Paix sociale. Mais beaucoup renâclent à le faire. Forte d’environ 300 personnes, la communauté a mauvaise réputation. Il y a bien des bagarres entre jeunes, quelques actes de violence. « Mais, désormais, dès qu’il y a une dégradation ou un incident, dans les esprits des gens, c’est de leur faute, déplore le maire (divers droite) du village, Michel Januel. En d’autre temps, c’étaient les juifs, aujourd’hui, ce sont les Turcs. » Et le maire de reconnaître que, lorsqu’on « s’appelle Mohammed ou Ali, on trouve plus difficilement du travail à Sainte-Sigolène ». Dans les PME, les patrons veulent préserver la paix sociale, éviter d’entendre leurs ouvriers dire : « Comment, vous embauchez un fils d’immigré et pas le mien ! » Pourtant, le village compte plus d’offres d’emploi que d’habitants. A l’ANPE local, le directeur, Jean-Antoine Neyran, parle d’« a priori racial ». « Les noms à consonance turque refroidissent nombre d’employeurs. Il faut un appui particulier pour faciliter l’insertion d’un jeune issu de la communauté. » Ouvrier depuis vingt ans, Ali a bien essayer de faire entrer son fils à l’usine. « Cela n’a pas marché.

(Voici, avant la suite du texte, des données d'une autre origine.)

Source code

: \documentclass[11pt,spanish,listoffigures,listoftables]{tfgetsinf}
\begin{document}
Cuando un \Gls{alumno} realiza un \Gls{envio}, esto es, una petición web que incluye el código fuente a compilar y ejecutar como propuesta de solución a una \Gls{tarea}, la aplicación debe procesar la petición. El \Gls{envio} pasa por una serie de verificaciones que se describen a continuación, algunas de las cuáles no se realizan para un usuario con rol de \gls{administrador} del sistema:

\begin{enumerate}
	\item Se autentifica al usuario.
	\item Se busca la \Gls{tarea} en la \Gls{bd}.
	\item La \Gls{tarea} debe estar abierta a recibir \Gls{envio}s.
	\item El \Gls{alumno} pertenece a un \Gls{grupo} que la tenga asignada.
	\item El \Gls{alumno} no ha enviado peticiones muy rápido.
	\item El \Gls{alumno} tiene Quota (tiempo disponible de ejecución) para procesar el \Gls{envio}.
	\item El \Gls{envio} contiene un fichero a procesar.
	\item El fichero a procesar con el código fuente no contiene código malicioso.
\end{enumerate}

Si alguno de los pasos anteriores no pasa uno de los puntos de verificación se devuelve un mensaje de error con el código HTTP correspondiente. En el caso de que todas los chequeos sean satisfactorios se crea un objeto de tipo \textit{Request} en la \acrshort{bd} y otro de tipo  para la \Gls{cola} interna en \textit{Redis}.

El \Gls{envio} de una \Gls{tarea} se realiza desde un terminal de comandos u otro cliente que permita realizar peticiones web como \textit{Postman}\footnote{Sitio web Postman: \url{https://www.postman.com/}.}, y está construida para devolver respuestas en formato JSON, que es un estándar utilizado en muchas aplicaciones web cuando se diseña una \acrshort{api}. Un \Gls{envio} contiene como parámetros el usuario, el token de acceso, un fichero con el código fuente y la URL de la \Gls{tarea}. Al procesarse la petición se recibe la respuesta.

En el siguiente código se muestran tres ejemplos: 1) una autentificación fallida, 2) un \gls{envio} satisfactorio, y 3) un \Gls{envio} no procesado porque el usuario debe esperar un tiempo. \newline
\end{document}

Alors, il est parti à plus de 50 km d’ici se faire embaucher dans le tissage alors que des gens récemment recrutés dans le plastique font plus de 30 km pour venir travailler à Sainte-Sigolène. » Farouk prend aussi sa voiture pour aller travailler dans le village voisin. A 24 ans, il a entre les doigts sa première promesse d’embauche. « Jusque-là, j’allais de stage en stage, car je le cherchais bien, dit-il rigolard. Je faisais le con, je disais haut et fort ce que je pensais. Quand les cadences allaient trop vite, je râlais. Quand quelqu’un me parlait d’immigration et de délinquance, je réagissais. Maintenant, je ne dis plus rien ».